[Date Prev][Date Next][Thread Prev][Thread Next][Date Index][Thread Index]
Re: Failure Detection (was Re: soft state (was Re: shim6 and bit errors in data packet headers
Hi Erik,
El 06/06/2005, a las 20:12, Erik Nordmark escribió:
Marcelo,
you seemed to have concluded that we need negative advice from the
ULPs (or a combination of negative and positive advice), but I must
have missed how you came to that conclusion.

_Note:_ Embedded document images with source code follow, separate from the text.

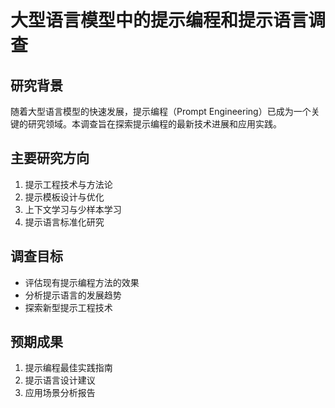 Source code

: # 大型语言模型中的提示编程和提示语言调查

## 研究背景

随着大型语言模型的快速发展，提示编程（Prompt Engineering）已成为一个关键的研究领域。本调查旨在探索提示编程的最新技术进展和应用实践。

## 主要研究方向

1. 提示工程技术与方法论
2. 提示模板设计与优化
3. 上下文学习与少样本学习
4. 提示语言标准化研究

## 调查目标

- 评估现有提示编程方法的效果
- 分析提示语言的发展趋势
- 探索新型提示工程技术

## 预期成果

1. 提示编程最佳实践指南
2. 提示语言设计建议
3. 应用场景分析报告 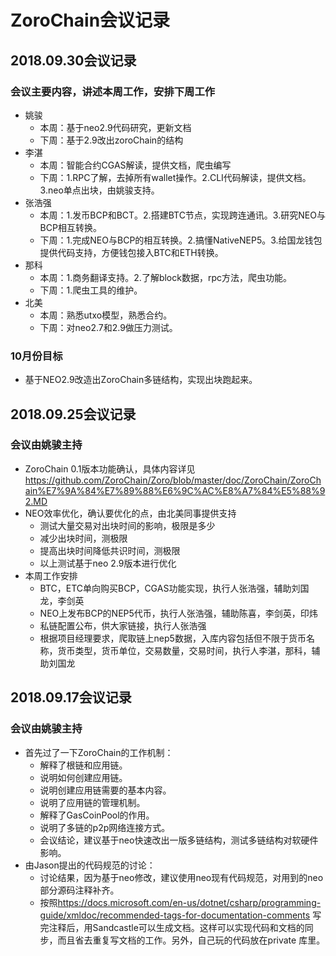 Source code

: # ZoroChain会议记录
## 2018.09.30会议记录
### 会议主要内容，讲述本周工作，安排下周工作
* 姚骏
  * 本周：基于neo2.9代码研究，更新文档
  * 下周：基于2.9改出zoroChain的结构
* 李湛
  * 本周：智能合约CGAS解读，提供文档，爬虫编写
  * 下周：1.RPC了解，去掉所有wallet操作。2.CLI代码解读，提供文档。3.neo单点出块，由姚骏支持。
* 张浩强
  * 本周：1.发币BCP和BCT。2.搭建BTC节点，实现跨连通讯。3.研究NEO与BCP相互转换。
  * 下周：1.完成NEO与BCP的相互转换。2.搞懂NativeNEP5。3.给国龙钱包提供代码支持，方便钱包接入BTC和ETH转换。
* 那科
  * 本周：1.商务翻译支持。2.了解block数据，rpc方法，爬虫功能。
  * 下周：1.爬虫工具的维护。
* 北美
  * 本周：熟悉utxo模型，熟悉合约。
  * 下周：对neo2.7和2.9做压力测试。
### 10月份目标
* 基于NEO2.9改造出ZoroChain多链结构，实现出块跑起来。

## 2018.09.25会议记录
### 会议由姚骏主持
* ZoroChain 0.1版本功能确认，具体内容详见<https://github.com/ZoroChain/Zoro/blob/master/doc/ZoroChain/ZoroChain%E7%9A%84%E7%89%88%E6%9C%AC%E8%A7%84%E5%88%92.MD>
* NEO效率优化，确认要优化的点，由北美同事提供支持
  * 测试大量交易对出块时间的影响，极限是多少
  * 减少出块时间，测极限
  * 提高出块时间降低共识时间，测极限
  * 以上测试基于neo 2.9版本进行优化
* 本周工作安排
  * BTC，ETC单向购买BCP，CGAS功能实现，执行人张浩强，辅助刘国龙，李剑英
  * NEO上发布BCP的NEP5代币，执行人张浩强，辅助陈喜，李剑英，印炜
  * 私链配置公布，供大家链接，执行人张浩强
  * 根据项目经理要求，爬取链上nep5数据，入库内容包括但不限于货币名称，货币类型，货币单位，交易数量，交易时间，执行人李湛，那科，辅助刘国龙
## 2018.09.17会议记录
### 会议由姚骏主持
* 首先过了一下ZoroChain的工作机制：
  * 解释了根链和应用链。
  * 说明如何创建应用链。
  * 说明创建应用链需要的基本内容。
  * 说明了应用链的管理机制。
  * 解释了GasCoinPool的作用。
  * 说明了多链的p2p网络连接方式。
  * 会议结论，建议基于neo快速改出一版多链结构，测试多链结构对软硬件影响。  
* 由Jason提出的代码规范的讨论：
  * 讨论结果，因为基于neo修改，建议使用neo现有代码规范，对用到的neo部分源码注释补齐。
  * 按照<https://docs.microsoft.com/en-us/dotnet/csharp/programming-guide/xmldoc/recommended-tags-for-documentation-comments> 写完注释后，用Sandcastle可以生成文档。这样可以实现代码和文档的同步，而且省去重复写文档的工作。另外，自己玩的代码放在private 库里。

well, i haven't reach to any conclusion so far, i was just exploring
how the ULP feedback would look like (sorry if my writing expressed
otherwise)
In my mind, given that some ULPs might not provide any advice and we
want to provide failover on that case, we need the default behavior of
the shim to be to probe at some frequency (once every 10 seconds or
so?) when the ULP is sending packets. Perhaps it makes sense to use Tx
and Rx counters to be able to suppress such probes, and I think it
makes sense to use positive ULP advice (when given) to suppress the
probes.
Do we agree so far?
agree
Once we have the above, then I don't see what negative ULP advice
would add.
well, i guess that it would result in a faster detection of the
problem, since if the failure detection is made through lack of
possitive feedback, then the shim would need to timeout. Of course, the
ULP would also need to timeout, but probably the timeout of the ULP is
more adjusted than the deafult value of the shim. In any case, as you
point out below, this can be achieved also by letting the ulp to inform
the shim about the timeout. So i don't have a strong opinion w.r.t. to
this positive or negative feedback issue so far
regards, marcelo
We clearly can't always send probes on negative advice, since that
could mean that a congestive loss in the network would result in
negative ULP advice, causing the host to send more packets, which
could make the congestion worse. While one could rate limit the probes
triggered by negative advice, the negative advice just seems like
added complexity. (A rate limit of one every 10 seconds means that the
negative advice would be completely ignored, with a default of probing
once every 10 seconds.)
that brings out an interesting issue: what if we have multiple ULPs
using the same session and they provide different feedback?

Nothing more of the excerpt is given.